RAG Sample: SurrealDB with Relational & Hybrid Search

Overview

This module, rag_surrealdb_with_db, takes our SurrealDB integration to the next level by utilizing the database’s Relational (Graph) and Full-Text Search (FTS) capabilities.

Instead of just storing chunks as flat records, we now:

Track Documents as first-class entities.
Create Relationships (RELATE) between documents and their chunks.
Use Hybrid Search (Vector + Full-Text) to improve retrieval accuracy.

Key Features

Relational Data Model: Uses SCHEMAFULL tables and graph relations to link chunks to their parent document.
Full-Text Search Indexing: Implements FULLTEXT ANALYZER for keyword-based retrieval.
Hybrid Retrieval: Combines results from both K-Nearest Neighbor (KNN) vector search and Full-Text Search.
Context Labeling: The AI model is informed whether a piece of context was found via vector similarity or keyword match.

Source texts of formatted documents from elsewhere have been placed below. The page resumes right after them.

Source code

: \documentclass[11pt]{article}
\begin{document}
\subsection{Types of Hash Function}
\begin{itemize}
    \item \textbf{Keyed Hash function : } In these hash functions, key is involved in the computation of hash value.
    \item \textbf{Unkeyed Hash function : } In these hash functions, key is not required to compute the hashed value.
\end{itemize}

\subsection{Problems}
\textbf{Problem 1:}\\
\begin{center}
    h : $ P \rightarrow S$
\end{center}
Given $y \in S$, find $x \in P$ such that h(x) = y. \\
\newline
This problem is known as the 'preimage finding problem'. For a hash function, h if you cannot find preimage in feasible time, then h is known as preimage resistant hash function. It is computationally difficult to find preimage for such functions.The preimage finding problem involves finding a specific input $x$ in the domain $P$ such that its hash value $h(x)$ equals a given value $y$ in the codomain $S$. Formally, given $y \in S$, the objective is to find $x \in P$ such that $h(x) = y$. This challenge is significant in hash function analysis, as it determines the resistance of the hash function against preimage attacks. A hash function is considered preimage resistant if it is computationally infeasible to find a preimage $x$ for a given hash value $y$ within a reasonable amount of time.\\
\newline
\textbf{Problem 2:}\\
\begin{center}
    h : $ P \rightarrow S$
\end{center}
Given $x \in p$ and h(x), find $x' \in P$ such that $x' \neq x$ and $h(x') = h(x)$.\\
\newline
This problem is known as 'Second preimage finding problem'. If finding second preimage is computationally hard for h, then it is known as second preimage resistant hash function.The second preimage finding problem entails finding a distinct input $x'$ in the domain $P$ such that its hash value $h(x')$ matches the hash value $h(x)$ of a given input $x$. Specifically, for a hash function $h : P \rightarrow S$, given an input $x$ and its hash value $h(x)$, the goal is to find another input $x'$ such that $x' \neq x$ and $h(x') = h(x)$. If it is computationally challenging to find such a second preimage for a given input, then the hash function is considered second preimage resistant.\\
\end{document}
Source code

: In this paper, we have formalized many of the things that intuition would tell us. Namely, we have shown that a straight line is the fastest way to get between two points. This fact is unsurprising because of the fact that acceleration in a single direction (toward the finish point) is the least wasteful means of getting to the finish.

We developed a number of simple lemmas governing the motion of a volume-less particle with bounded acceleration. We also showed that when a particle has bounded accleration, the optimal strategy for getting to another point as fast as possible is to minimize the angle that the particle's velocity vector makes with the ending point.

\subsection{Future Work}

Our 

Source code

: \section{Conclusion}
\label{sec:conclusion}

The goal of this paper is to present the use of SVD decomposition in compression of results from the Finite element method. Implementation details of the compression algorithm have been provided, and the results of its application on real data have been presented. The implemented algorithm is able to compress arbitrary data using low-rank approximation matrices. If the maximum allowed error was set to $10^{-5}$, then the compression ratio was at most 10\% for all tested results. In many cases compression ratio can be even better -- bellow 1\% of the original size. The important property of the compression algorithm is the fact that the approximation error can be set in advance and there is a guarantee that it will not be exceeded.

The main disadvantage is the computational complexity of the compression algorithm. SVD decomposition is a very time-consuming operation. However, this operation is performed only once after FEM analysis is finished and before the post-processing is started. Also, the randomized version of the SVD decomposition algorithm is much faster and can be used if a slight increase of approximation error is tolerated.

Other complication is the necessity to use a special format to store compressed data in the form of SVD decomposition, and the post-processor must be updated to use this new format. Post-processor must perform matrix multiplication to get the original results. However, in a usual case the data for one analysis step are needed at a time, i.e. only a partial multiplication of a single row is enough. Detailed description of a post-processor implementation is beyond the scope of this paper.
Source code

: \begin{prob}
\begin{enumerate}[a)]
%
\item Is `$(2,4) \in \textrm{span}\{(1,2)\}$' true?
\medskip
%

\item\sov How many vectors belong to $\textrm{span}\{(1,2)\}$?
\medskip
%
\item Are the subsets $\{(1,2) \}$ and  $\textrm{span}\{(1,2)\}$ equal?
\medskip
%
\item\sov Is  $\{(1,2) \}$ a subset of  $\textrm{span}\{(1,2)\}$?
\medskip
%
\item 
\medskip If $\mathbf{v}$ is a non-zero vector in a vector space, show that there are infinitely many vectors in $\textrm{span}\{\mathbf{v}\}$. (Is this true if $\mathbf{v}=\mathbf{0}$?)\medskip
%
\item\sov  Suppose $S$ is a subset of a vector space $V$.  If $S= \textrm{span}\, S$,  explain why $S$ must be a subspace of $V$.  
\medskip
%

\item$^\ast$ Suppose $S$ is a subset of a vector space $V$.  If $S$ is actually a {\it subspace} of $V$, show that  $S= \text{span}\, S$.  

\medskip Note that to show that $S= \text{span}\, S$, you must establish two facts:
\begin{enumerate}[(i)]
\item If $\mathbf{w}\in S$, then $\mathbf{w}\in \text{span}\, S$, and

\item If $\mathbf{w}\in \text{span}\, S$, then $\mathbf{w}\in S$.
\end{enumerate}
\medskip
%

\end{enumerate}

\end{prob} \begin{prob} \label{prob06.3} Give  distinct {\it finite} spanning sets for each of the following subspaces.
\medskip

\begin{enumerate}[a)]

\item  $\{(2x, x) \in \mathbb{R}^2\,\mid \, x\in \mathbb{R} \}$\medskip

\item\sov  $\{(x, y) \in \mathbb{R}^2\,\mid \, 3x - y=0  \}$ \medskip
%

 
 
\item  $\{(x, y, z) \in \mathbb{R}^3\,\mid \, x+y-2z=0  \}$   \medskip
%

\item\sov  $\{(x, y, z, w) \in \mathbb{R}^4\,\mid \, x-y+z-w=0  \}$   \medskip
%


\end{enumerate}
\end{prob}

We define a formal schema for documents and indexes to support relational data and hybrid search. We use a SCHEMAFULL approach for documents to ensure data integrity, while chunk remains flexible:

-- Schema for documents
DEFINE TABLE document SCHEMAFULL;
DEFINE FIELD name ON document TYPE string;
DEFINE FIELD created_at ON document TYPE datetime DEFAULT time::now();

-- Schema for chunks (records will be related to documents)
DEFINE TABLE chunk SCHEMALESS;

-- Define an analyzer for Full-Text Search
DEFINE ANALYZER ascii TOKENIZERS blank FILTERS ascii, lowercase;

-- Full-Text index on chunk text
DEFINE INDEX chunk_text ON chunk FIELDS text FULLTEXT ANALYZER ascii BM25 HIGHLIGHTS;

-- Vector index on chunk embedding
DEFINE INDEX chunk_embedding ON chunk FIELDS embedding HNSW DIMENSION 4096 DISTANCE COSINE;

-- Define the relationship (graph)
-- RELATE document:id->contains->chunk:id;

2. Hybrid Search Query

The ask command executes two types of searches in a single request to leverage both semantic and keyword matching:

-- Full-Text Search (Exact keyword matches)
SELECT *, search::score(1) AS score FROM chunk WHERE text @1@ 'question' ORDER BY score DESC;

-- Vector Search (Semantic similarity)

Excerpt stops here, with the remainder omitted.